"""

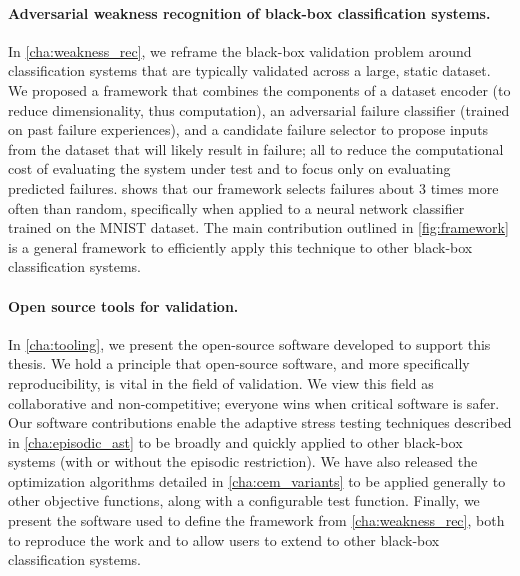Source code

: \paragraph{Adversarial weakness recognition of black-box classification systems.}
In \cref{cha:weakness_rec}, we reframe the black-box validation problem around classification systems that are typically validated across a large, static dataset.
We proposed a framework that combines the components of a dataset encoder (to reduce dimensionality, thus computation), an adversarial failure classifier (trained on past failure experiences), and a candidate failure selector to propose inputs from the dataset that will likely result in failure; all to reduce the computational cost of evaluating the system under test and to focus only on evaluating predicted failures.
 shows that our framework selects failures about 3 times more often than random, specifically when applied to a neural network classifier trained on the MNIST dataset.
The main contribution outlined in \cref{fig:framework} is a general framework to efficiently apply this technique to other black-box classification systems.

\paragraph{Open source tools for validation.}
In \cref{cha:tooling}, we present the open-source software developed to support this thesis.
We hold a principle that open-source software, and more specifically reproducibility, is vital in the field of validation.
We view this field as collaborative and non-competitive; everyone wins when critical software is safer.
Our software contributions enable the adaptive stress testing techniques described in \cref{cha:episodic_ast} to be broadly and quickly applied to other black-box systems (with or without the episodic restriction).
We have also released the optimization algorithms detailed in \cref{cha:cem_variants} to be applied generally to other objective functions, along with a configurable test function.
Finally, we present the software used to define the framework from \cref{cha:weakness_rec}, both to reproduce the work and to allow users to extend to other black-box classification systems.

"""

- Exercise prompt
Write the data above out again exactly, minus its pictures.

- Solution to this exercise
Source code

: \paragraph{Adversarial weakness recognition of black-box classification systems.}
In \cref{cha:weakness_rec}, we reframe the black-box validation problem around classification systems that are typically validated across a large, static dataset.
We proposed a framework that combines the components of a dataset encoder (to reduce dimensionality, thus computation), an adversarial failure classifier (trained on past failure experiences), and a candidate failure selector to propose inputs from the dataset that will likely result in failure; all to reduce the computational cost of evaluating the system under test and to focus only on evaluating predicted failures.
 shows that our framework selects failures about 3 times more often than random, specifically when applied to a neural network classifier trained on the MNIST dataset.
The main contribution outlined in \cref{fig:framework} is a general framework to efficiently apply this technique to other black-box classification systems.

\paragraph{Open source tools for validation.}
In \cref{cha:tooling}, we present the open-source software developed to support this thesis.
We hold a principle that open-source software, and more specifically reproducibility, is vital in the field of validation.
We view this field as collaborative and non-competitive; everyone wins when critical software is safer.
Our software contributions enable the adaptive stress testing techniques described in \cref{cha:episodic_ast} to be broadly and quickly applied to other black-box systems (with or without the episodic restriction).
We have also released the optimization algorithms detailed in \cref{cha:cem_variants} to be applied generally to other objective functions, along with a configurable test function.
Finally, we present the software used to define the framework from \cref{cha:weakness_rec}, both to reproduce the work and to allow users to extend to other black-box classification systems.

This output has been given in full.